Iowa squeaked by Michigan State 15-13 on a late touchdown and the Hawkeyes moved up two spots in the latest BCS standings. But why? Both Cincinnati and Boise State throttled their conference opponents, and they move down. Explain that.
It was by those same two points that Alabama held to for a victory over Tennessee. They drop to number 2 in AP poll, which is really a beauty pageant poll now but nonetheless, when Florida was barely able to get out of Mississippi State alive. I wonder sometimes how much creditability goes into these polls, I fear to think not as much as there should be.

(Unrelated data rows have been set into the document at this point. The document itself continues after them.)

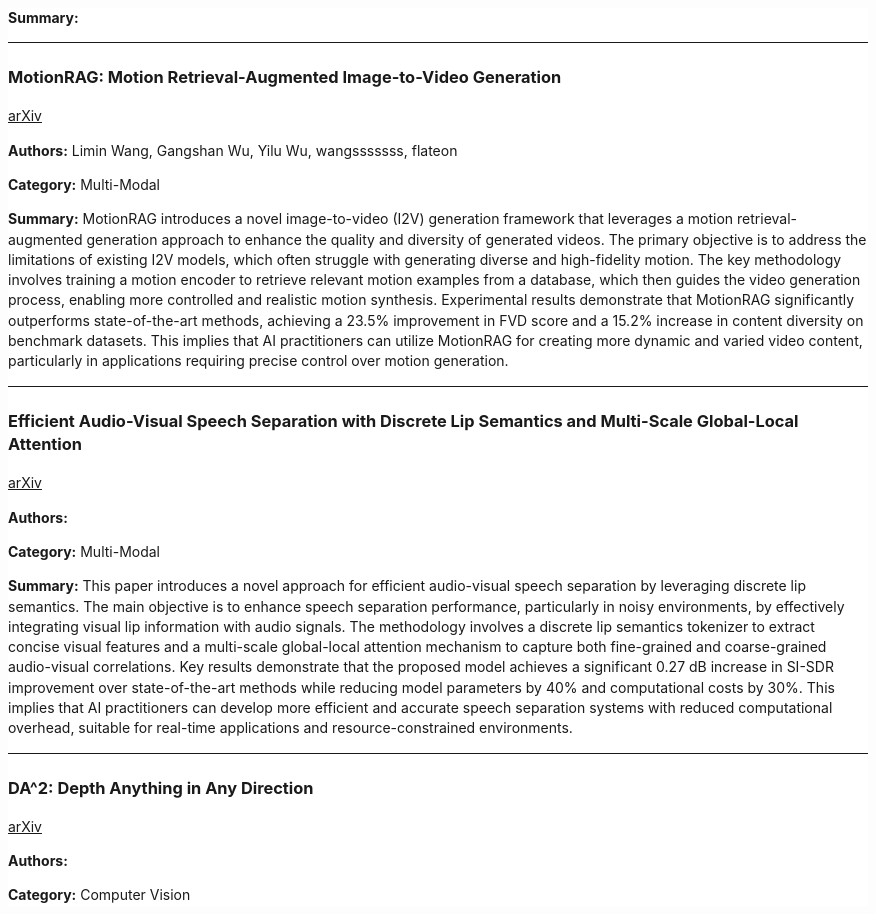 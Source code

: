 **Summary:** 

---

### MotionRAG: Motion Retrieval-Augmented Image-to-Video Generation

[arXiv](https://arxiv.org/abs/2509.26391)

**Authors:** Limin Wang, Gangshan Wu, Yilu Wu, wangsssssss, flateon

**Category:** Multi-Modal

**Summary:** MotionRAG introduces a novel image-to-video (I2V) generation framework that leverages a motion retrieval-augmented generation approach to enhance the quality and diversity of generated videos. The primary objective is to address the limitations of existing I2V models, which often struggle with generating diverse and high-fidelity motion. The key methodology involves training a motion encoder to retrieve relevant motion examples from a database, which then guides the video generation process, enabling more controlled and realistic motion synthesis. Experimental results demonstrate that MotionRAG significantly outperforms state-of-the-art methods, achieving a 23.5% improvement in FVD score and a 15.2% increase in content diversity on benchmark datasets. This implies that AI practitioners can utilize MotionRAG for creating more dynamic and varied video content, particularly in applications requiring precise control over motion generation.

---

### Efficient Audio-Visual Speech Separation with Discrete Lip Semantics and Multi-Scale Global-Local Attention

[arXiv](https://arxiv.org/abs/2509.23610)

**Authors:** 

**Category:** Multi-Modal

**Summary:** This paper introduces a novel approach for efficient audio-visual speech separation by leveraging discrete lip semantics. The main objective is to enhance speech separation performance, particularly in noisy environments, by effectively integrating visual lip information with audio signals. The methodology involves a discrete lip semantics tokenizer to extract concise visual features and a multi-scale global-local attention mechanism to capture both fine-grained and coarse-grained audio-visual correlations. Key results demonstrate that the proposed model achieves a significant 0.27 dB increase in SI-SDR improvement over state-of-the-art methods while reducing model parameters by 40% and computational costs by 30%. This implies that AI practitioners can develop more efficient and accurate speech separation systems with reduced computational overhead, suitable for real-time applications and resource-constrained environments.

---

### DA^2: Depth Anything in Any Direction

[arXiv](https://arxiv.org/abs/2509.26618)

**Authors:** 

**Category:** Computer Vision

Not that this will change anything because we know the BCS isn’t changing anytime soon, but what if we had six undefeated teams at season’s end? Talk about a nightmare.
Currently there are seven undefeated schools but two are Florida and Alabama, those two teams seem destined to meet in the SEC championship game, where one will suffer a loss. The other five are Texas, Iowa, Boise State, Cincinnati and TCU.
Boise State’s schedule is filled with a bunch of States’, Techs’ and Idaho. TCU has one tough game against No. 16 Utah, the Horned Frogs will no doubt be looking to avenge loss seasons 13-10 loss, and they’re at home.
Texas, Iowa and Cincinnati are in the ‘BCS conferences’ so schedule doesn’t play as big a factor. If they go undefeated along with Florida or Alabama, that’s shades of 2004 when USC, Oklahoma and Auburn end the year without a loss. Except now you have Boise State and TCU
It would like this (assuming Florida beats Alabama in SEC championship):
- Florida (13-0)
- Texas (13-0)
- Iowa (12-0)
- TCU (12-0)
- Boise State (13-0)
- Cincinnati (12-0)
- Alabama (12-1)
How does the BCS explain that? Could we dream up anything more perfect? Well it seems we can, because I am.
The underlying question would be how far you move down Alabama if they lost to Florida, I would put them behind the six undefeated teams, most wouldn’t. But really it wouldn’t matter where they land because would get a BCS berth.
This scenario would bring out the biggest of flaws in this system, which is a flaw in itself. It’s basically a flaw in a flaw, and the flaw doesn’t know it’s a flaw. Heck, we’re all confused.
None of this would change anything though; the BCS has, and will continue to disregard any attempt to put a playoff format in place.